Now our average monthly expenditure stands at 20,504 NIS a month. Congratulations — we've figured out how much we spend. That's a huge step. Remember this number; it matters going forward.
Required adjustments to the expenditure calculation
The calculation you just did holds only if nothing changed in your expense structure over the 11 months you reviewed. If, for example, you enrolled your child in private education mid-year, or your fuel costs jumped mid-year, you'll need to make adjustments.
First adjustment: a permanent change in expenses. What do you do if for part of the year you had one expense structure and for the rest a different one?
A concrete example: for the first three months of the analysis, your child was at home with you during maternity/parental leave, and afterward entered private education at 3,000 NIS a month.
Two ways to handle this:
- Take only the most recent months with the updated expense structure. The catch is fewer observations and a less accurate estimate. In our example, that means using only the last eight months.

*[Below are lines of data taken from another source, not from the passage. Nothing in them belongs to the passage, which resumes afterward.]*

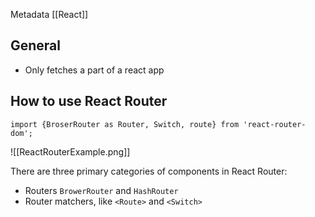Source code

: Metadata
[[React]]

## General 
- Only fetches a part of a react app

## How to use React Router
```import {BroserRouter as Router, Switch, route} from 'react-router-dom';```

![[ReactRouterExample.png]]

There are three primary categories of components in React Router:

   - Routers `BrowerRouter` and `HashRouter`
   - Router matchers, like `<Route>` and `<Switch>`



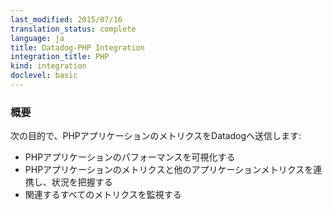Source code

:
```yaml
---
last_modified: 2015/07/16
translation_status: complete
language: ja
title: Datadog-PHP Integration
integration_title: PHP
kind: integration
doclevel: basic
---
```


<!-- Connect your PHP applications to Datadog to:

* Visualize their performance
* Correlate their performance with the rest of your applications
* Monitor any relevant metric -->

### 概要


次の目的で、PHPアプリケーションのメトリクスをDatadogへ送信します:

* PHPアプリケーションのパフォーマンスを可視化する
* PHPアプリケーションのメトリクスと他のアプリケーションメトリクスを連携し、状況を把握する
* 関連するすべてのメトリクスを監視する
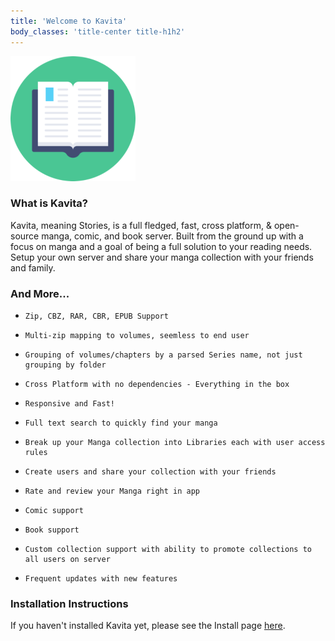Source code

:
 ```yaml
---
title: 'Welcome to Kavita'
body_classes: 'title-center title-h1h2'
---
```


![kavita-logo3](kavita-logo3.png "kavita-logo3")
### What is Kavita?   


Kavita, meaning Stories, is a full fledged, fast, cross platform, & open-source manga, comic, and book server. Built from the ground up with a focus on manga and a goal of being a full solution to your reading needs. Setup your own server and share your manga collection with your friends and family.

### And More...


*     Zip, CBZ, RAR, CBR, EPUB Support
*     Multi-zip mapping to volumes, seemless to end user
*     Grouping of volumes/chapters by a parsed Series name, not just grouping by folder
*     Cross Platform with no dependencies - Everything in the box
*     Responsive and Fast!
*     Full text search to quickly find your manga
*     Break up your Manga collection into Libraries each with user access rules
*     Create users and share your collection with your friends
*     Rate and review your Manga right in app
*     Comic support
*     Book support
*     Custom collection support with ability to promote collections to all users on server
*     Frequent updates with new features


### Installation Instructions

If you haven't installed Kavita yet, please see the Install page [here](https://wiki.kavitareader.com/install). 

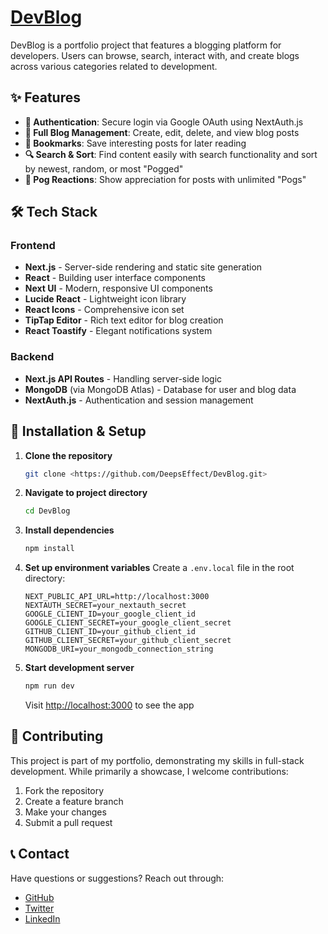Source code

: # [DevBlog](https://dev-blog-chi.vercel.app/)

DevBlog is a portfolio project that features a blogging platform for developers. Users can browse, search, interact with, and create blogs across various categories related to development.

## ✨ Features

- **🔐 Authentication**: Secure login via Google OAuth using NextAuth.js
- **📝 Full Blog Management**: Create, edit, delete, and view blog posts
- **🔖 Bookmarks**: Save interesting posts for later reading
- **🔍 Search & Sort**: Find content easily with search functionality and sort by newest, random, or most "Pogged"
- **👏 Pog Reactions**: Show appreciation for posts with unlimited "Pogs"

## 🛠️ Tech Stack

### Frontend

- **Next.js** - Server-side rendering and static site generation
- **React** - Building user interface components
- **Next UI** - Modern, responsive UI components
- **Lucide React** - Lightweight icon library
- **React Icons** - Comprehensive icon set
- **TipTap Editor** - Rich text editor for blog creation
- **React Toastify** - Elegant notifications system

### Backend

- **Next.js API Routes** - Handling server-side logic
- **MongoDB** (via MongoDB Atlas) - Database for user and blog data
- **NextAuth.js** - Authentication and session management

## 🚀 Installation & Setup

1. **Clone the repository**

   ```bash
   git clone <https://github.com/DeepsEffect/DevBlog.git>
   ```

2. **Navigate to project directory**

   ```bash
   cd DevBlog
   ```

3. **Install dependencies**

   ```bash
   npm install
   ```

4. **Set up environment variables**
   Create a `.env.local` file in the root directory:

   ```
   NEXT_PUBLIC_API_URL=http://localhost:3000
   NEXTAUTH_SECRET=your_nextauth_secret
   GOOGLE_CLIENT_ID=your_google_client_id
   GOOGLE_CLIENT_SECRET=your_google_client_secret
   GITHUB_CLIENT_ID=your_github_client_id
   GITHUB_CLIENT_SECRET=your_github_client_secret
   MONGODB_URI=your_mongodb_connection_string
   ```

5. **Start development server**
   ```bash
   npm run dev
   ```
   Visit [http://localhost:3000](http://localhost:3000) to see the app

## 🤝 Contributing

This project is part of my portfolio, demonstrating my skills in full-stack development. While primarily a showcase, I welcome contributions:

1. Fork the repository
2. Create a feature branch
3. Make your changes
4. Submit a pull request

## 📞 Contact

Have questions or suggestions? Reach out through:

- [GitHub](https://github.com/DeepsEffect)
- [Twitter](https://x.com/JalalAhmed7845)
- [LinkedIn](https://www.linkedin.com/in/jalal-ahmed-dev)
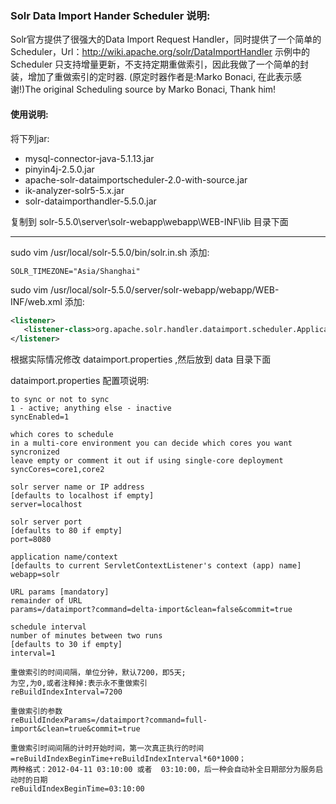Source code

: ### Solr Data Import Hander Scheduler 说明:

Solr官方提供了很强大的Data Import Request Handler，同时提供了一个简单的 Scheduler，Url：http://wiki.apache.org/solr/DataImportHandler
示例中的 Scheduler 只支持增量更新，不支持定期重做索引，因此我做了一个简单的封装，增加了重做索引的定时器.
(原定时器作者是:Marko Bonaci, 在此表示感谢!)The original Scheduling source by Marko Bonaci, Thank him!

#### 使用说明:
将下列jar:
- mysql-connector-java-5.1.13.jar
- pinyin4j-2.5.0.jar
- apache-solr-dataimportscheduler-2.0-with-source.jar
- ik-analyzer-solr5-5.x.jar
- solr-dataimporthandler-5.5.0.jar  

复制到  solr-5.5.0\server\solr-webapp\webapp\WEB-INF\lib 目录下面

--------
sudo vim /usr/local/solr-5.5.0/bin/solr.in.sh 添加:
```
SOLR_TIMEZONE="Asia/Shanghai"
```
sudo vim /usr/local/solr-5.5.0/server/solr-webapp/webapp/WEB-INF/web.xml  添加:

```xml
<listener>
   <listener-class>org.apache.solr.handler.dataimport.scheduler.ApplicationListener</listener-class>
</listener>
```


根据实际情况修改 dataimport.properties ,然后放到  data 目录下面

dataimport.properties 配置项说明:
```
to sync or not to sync
1 - active; anything else - inactive
syncEnabled=1

which cores to schedule
in a multi-core environment you can decide which cores you want syncronized
leave empty or comment it out if using single-core deployment
syncCores=core1,core2

solr server name or IP address
[defaults to localhost if empty]
server=localhost

solr server port
[defaults to 80 if empty]
port=8080

application name/context
[defaults to current ServletContextListener's context (app) name]
webapp=solr

URL params [mandatory]
remainder of URL
params=/dataimport?command=delta-import&clean=false&commit=true

schedule interval
number of minutes between two runs
[defaults to 30 if empty]
interval=1

重做索引的时间间隔，单位分钟，默认7200，即5天; 
为空,为0,或者注释掉:表示永不重做索引
reBuildIndexInterval=7200

重做索引的参数
reBuildIndexParams=/dataimport?command=full-import&clean=true&commit=true

重做索引时间间隔的计时开始时间，第一次真正执行的时间=reBuildIndexBeginTime+reBuildIndexInterval*60*1000；
两种格式：2012-04-11 03:10:00 或者  03:10:00，后一种会自动补全日期部分为服务启动时的日期
reBuildIndexBeginTime=03:10:00
```
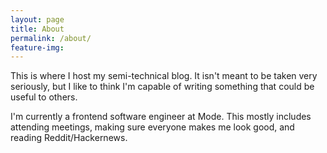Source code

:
 ```yaml
---
layout: page
title: About
permalink: /about/
feature-img:
---
```


This is where I host my semi-technical blog. It isn't meant to be taken very seriously, but I like to think I'm capable of writing something that could be useful to others.

I'm currently a frontend software engineer at Mode. This mostly includes attending meetings, making sure everyone makes me look good, and reading Reddit/Hackernews.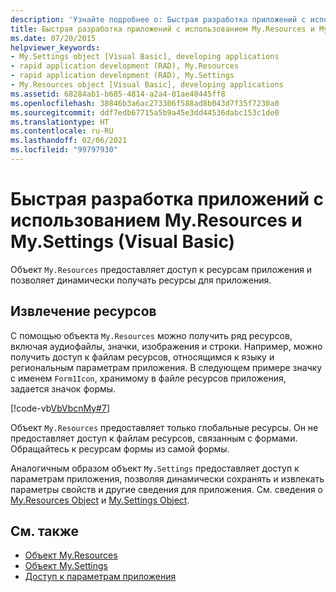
 ```yaml
---
description: 'Узнайте подробнее о: Быстрая разработка приложений с использованием My.Resources и My.Settings (Visual Basic)'
title: Быстрая разработка приложений с использованием My.Resources и My.Settings
ms.date: 07/20/2015
helpviewer_keywords:
- My.Settings object [Visual Basic], developing applications
- rapid application development (RAD), My.Resources
- rapid application development (RAD), My.Settings
- My.Resources object [Visual Basic], developing applications
ms.assetid: 68284ab1-b685-4814-a2a4-01ae40445ff8
ms.openlocfilehash: 38846b3a6ac273306f588ad8b043d7f35f7230a0
ms.sourcegitcommit: ddf7edb67715a5b9a45e3dd44536dabc153c1de0
ms.translationtype: HT
ms.contentlocale: ru-RU
ms.lasthandoff: 02/06/2021
ms.locfileid: "99797930"
---
```

# <a name="rapid-application-development-with-myresources-and-mysettings-visual-basic"></a>Быстрая разработка приложений с использованием My.Resources и My.Settings (Visual Basic)

Объект `My.Resources` предоставляет доступ к ресурсам приложения и позволяет динамически получать ресурсы для приложения.  
  
## <a name="retrieving-resources"></a>Извлечение ресурсов  

 С помощью объекта `My.Resources` можно получить ряд ресурсов, включая аудиофайлы, значки, изображения и строки. Например, можно получить доступ к файлам ресурсов, относящимся к языку и региональным параметрам приложения. В следующем примере значку с именем `Form1Icon`, хранимому в файле ресурсов приложения, задается значок формы.  
  
 [!code-vb[VbVbcnMy#7](~/samples/snippets/visualbasic/VS_Snippets_VBCSharp/VbVbcnMy/VB/Class1.vb#7)]  
  
 Объект `My.Resources` предоставляет только глобальные ресурсы. Он не предоставляет доступ к файлам ресурсов, связанным с формами. Обращайтесь к ресурсам формы из самой формы.  
  
 Аналогичным образом объект `My.Settings` предоставляет доступ к параметрам приложения, позволяя динамически сохранять и извлекать параметры свойств и другие сведения для приложения. См. сведения о [My.Resources Object](../../language-reference/objects/my-resources-object.md) и [My.Settings Object](../../language-reference/objects/my-settings-object.md).  
  
## <a name="see-also"></a>См. также

- [Объект My.Resources](../../language-reference/objects/my-resources-object.md)
- [Объект My.Settings](../../language-reference/objects/my-settings-object.md)
- [Доступ к параметрам приложения](../programming/app-settings/index.md)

- Or artificially add the expense to the months before the change kicked in. In our example, you'd add 3,000 NIS to the expenses of the first three months, fully reflecting the change.
Second adjustment: a large recurring expense that didn't fall within the analysis period.
A concrete example: you replace your car every three years (36 months — this is the cycle time), spending roughly 36,000 NIS each time. It didn't happen during the analysis period, but it's coming up soon.
The fix: divide the expense by the cycle time and add it to the average monthly expenditure you found. In this example, we divide 36,000 NIS by 36 months to get an extra monthly expense of 1,000 NIS — which we add to the average monthly expenditure we calculated earlier (20,504 NIS).
Future changes - increases in income and increases in expenses
OK, so far we've learned from our past behavior. Now it's time to look forward. A sound mortgage is one that fits your family's needs and financial challenges. Those needs are dynamic and ever-changing, but if you put some thought now into shaping the mortgage around them, you'll be able to meet them far more easily.
The next task is to look into the future — to imagine what your life will look like over the medium term, within sight.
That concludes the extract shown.